For every size of input sequences 5 different random inputs are examined and the compression ratio is averaged, for the data presented in Table 4.15 and Figure 4.14. Data sets in the range of 1000 to 99000 nodes are examined with increment of 1000 nodes.
The experimental data shown in Table 4.16 and Figure 4.17 has only one data set per input size examined due to the length of the experiment.

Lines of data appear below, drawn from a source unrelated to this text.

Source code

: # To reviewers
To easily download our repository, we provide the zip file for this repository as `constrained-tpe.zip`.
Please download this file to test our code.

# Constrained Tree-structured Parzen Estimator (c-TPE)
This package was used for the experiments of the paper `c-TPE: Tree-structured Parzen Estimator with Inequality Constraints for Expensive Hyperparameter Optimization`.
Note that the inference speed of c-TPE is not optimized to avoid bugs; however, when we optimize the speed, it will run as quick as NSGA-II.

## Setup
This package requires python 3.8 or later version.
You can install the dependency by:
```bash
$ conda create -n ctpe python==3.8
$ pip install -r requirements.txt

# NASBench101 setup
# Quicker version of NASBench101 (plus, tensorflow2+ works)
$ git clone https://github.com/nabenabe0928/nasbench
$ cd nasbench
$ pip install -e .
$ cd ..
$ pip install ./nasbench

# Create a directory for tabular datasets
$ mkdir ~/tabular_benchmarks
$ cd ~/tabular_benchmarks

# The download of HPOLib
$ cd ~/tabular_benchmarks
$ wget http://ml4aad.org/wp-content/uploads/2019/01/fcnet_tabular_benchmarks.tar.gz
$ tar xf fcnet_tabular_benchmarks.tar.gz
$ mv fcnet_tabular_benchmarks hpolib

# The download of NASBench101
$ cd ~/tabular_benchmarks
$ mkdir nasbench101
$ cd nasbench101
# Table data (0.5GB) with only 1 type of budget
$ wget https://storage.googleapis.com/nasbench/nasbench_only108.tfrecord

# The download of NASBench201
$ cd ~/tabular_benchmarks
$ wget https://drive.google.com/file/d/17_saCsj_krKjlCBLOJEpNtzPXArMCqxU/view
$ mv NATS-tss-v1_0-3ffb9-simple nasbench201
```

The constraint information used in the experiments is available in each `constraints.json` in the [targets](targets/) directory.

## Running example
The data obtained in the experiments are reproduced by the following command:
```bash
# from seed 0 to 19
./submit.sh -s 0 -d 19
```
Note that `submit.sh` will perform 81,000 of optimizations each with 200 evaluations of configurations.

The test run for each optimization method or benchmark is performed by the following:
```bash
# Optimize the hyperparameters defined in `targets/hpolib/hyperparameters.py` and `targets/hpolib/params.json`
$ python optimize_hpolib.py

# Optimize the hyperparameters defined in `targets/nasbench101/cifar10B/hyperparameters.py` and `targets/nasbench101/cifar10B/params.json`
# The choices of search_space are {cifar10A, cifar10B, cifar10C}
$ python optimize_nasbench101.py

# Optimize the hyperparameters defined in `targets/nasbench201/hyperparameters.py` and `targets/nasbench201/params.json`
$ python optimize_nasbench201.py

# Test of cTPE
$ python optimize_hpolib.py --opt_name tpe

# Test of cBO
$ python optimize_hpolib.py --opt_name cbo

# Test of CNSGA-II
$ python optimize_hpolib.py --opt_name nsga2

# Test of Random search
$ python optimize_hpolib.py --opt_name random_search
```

As can be seen from the tables in Figure 4.15 and Figure 4.15, the difference in the compression ratio, expressed as bits per word is really negligible. For the range of input sets between 1000 and 99000 nodes the minimum and maximum differences are 0.0731 and 0.0947respectively. For input data sets between 100000 and 1000000 it is between 0.0901 and 0.0943. The difference in the average length of the encoding word stabilizes around 0.09 bits per word. It can be seen from the graphs that it does not exhibit any tendency to grow or shrink. This gives us enough confidence to expect that for any larger input data sets the difference observed will be close to 0.09 bits per word.
The Huffman algorithm has very simple implementation in comparison with the Hu-Tucker algorithm. However the tree built by the Huffman algorithm can only be used for encoding and additional hashing mechanism is needed for the decoding process, especially for alphabets containing millions of nodes.